Endothelial cell senescence driven by oxidative stress is a pivotal contributor to vasculopathy in systemic sclerosis, leading to impaired angiogenesis and loss of vascular integrity. Three-dimensional cultured human umbilical cord-derived mesenchymal stromal cells represent a promising therapeutic strategy for systemic sclerosis due to their enhanced anti-fibrosis and immunomodulatory properties. However, their potential to mitigate endothelial cell senescence remains unclear. This study aims to investigate whether three-dimensional cultured mesenchymal stromal cells confer superior therapeutic effects over conventional mesenchymal stromal cells by ameliorating endothelial cell senescence and to elucidate the underlying mechanism.

The anti-senescent effects of three-dimensional cultured mesenchymal stromal cells and two-dimensional cultured mesenchymal stromal cells were compared in vitro using a hydrogen peroxide-induced endothelial cell senescence model and in vivo using a bleomycin-induced systemic sclerosis mouse model. RNA sequencing identified vasohibin-2 as a key factor, which was further validated using siRNA knockdown. The specific inhibitor EpoY was used to assess the role of vasohibin-2 in microtubule detyrosination in senescent endothelial cells.

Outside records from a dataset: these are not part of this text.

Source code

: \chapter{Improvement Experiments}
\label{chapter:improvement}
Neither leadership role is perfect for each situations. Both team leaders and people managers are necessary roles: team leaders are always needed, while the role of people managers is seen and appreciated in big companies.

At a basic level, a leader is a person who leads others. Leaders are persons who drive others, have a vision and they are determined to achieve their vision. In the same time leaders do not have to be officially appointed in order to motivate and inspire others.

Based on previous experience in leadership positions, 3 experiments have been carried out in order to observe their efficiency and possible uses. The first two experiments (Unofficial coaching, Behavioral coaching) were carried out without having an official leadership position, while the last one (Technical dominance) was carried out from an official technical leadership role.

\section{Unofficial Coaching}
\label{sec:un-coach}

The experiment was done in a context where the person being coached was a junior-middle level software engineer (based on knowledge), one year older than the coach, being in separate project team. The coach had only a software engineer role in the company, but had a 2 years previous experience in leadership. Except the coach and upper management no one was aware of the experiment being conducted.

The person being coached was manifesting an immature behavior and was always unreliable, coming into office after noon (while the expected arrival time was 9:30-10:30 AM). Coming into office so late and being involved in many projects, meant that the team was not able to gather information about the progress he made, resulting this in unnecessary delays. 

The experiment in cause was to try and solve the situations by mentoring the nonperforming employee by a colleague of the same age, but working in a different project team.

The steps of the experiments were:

Three-dimensional cultured mesenchymal stromal cells prevented hydrogen peroxide-induced endothelial cell senescence and restored angiogenic capacity in vitro. Administration of three-dimensional cultured mesenchymal stromal cells ameliorated skin fibrosis and vasculopathy in systemic sclerosis mouse models by mitigating endothelial cell senescence, thereby improving vascular density and restoring endothelial barrier integrity. Mechanistically, three-dimensional cultured mesenchymal stromal cells secreted vasohibin-2, which interacted with the small vasohibin-binding protein to restore microtubule detyrosination in senescent endothelial cells under oxidative stress. Inhibition of the vasohibin/small vasohibin-binding protein complex by EpoY impaired the anti-senescent benefits of three-dimensional cultured mesenchymal stromal cells.

Our study demonstrated that three-dimensional cultured mesenchymal stromal cells alleviate oxidative stress-induced endothelial cell senescence and associated vasculopathy primarily via vasohibin-2 secretion, which restored α-tubulin detyrosination to promote microtubule stability. These findings revealed a novel mechanism against endothelial cell senescence and underscored the therapeutic potential of three-dimensional cultured mesenchymal stromal cells in vasculopathy.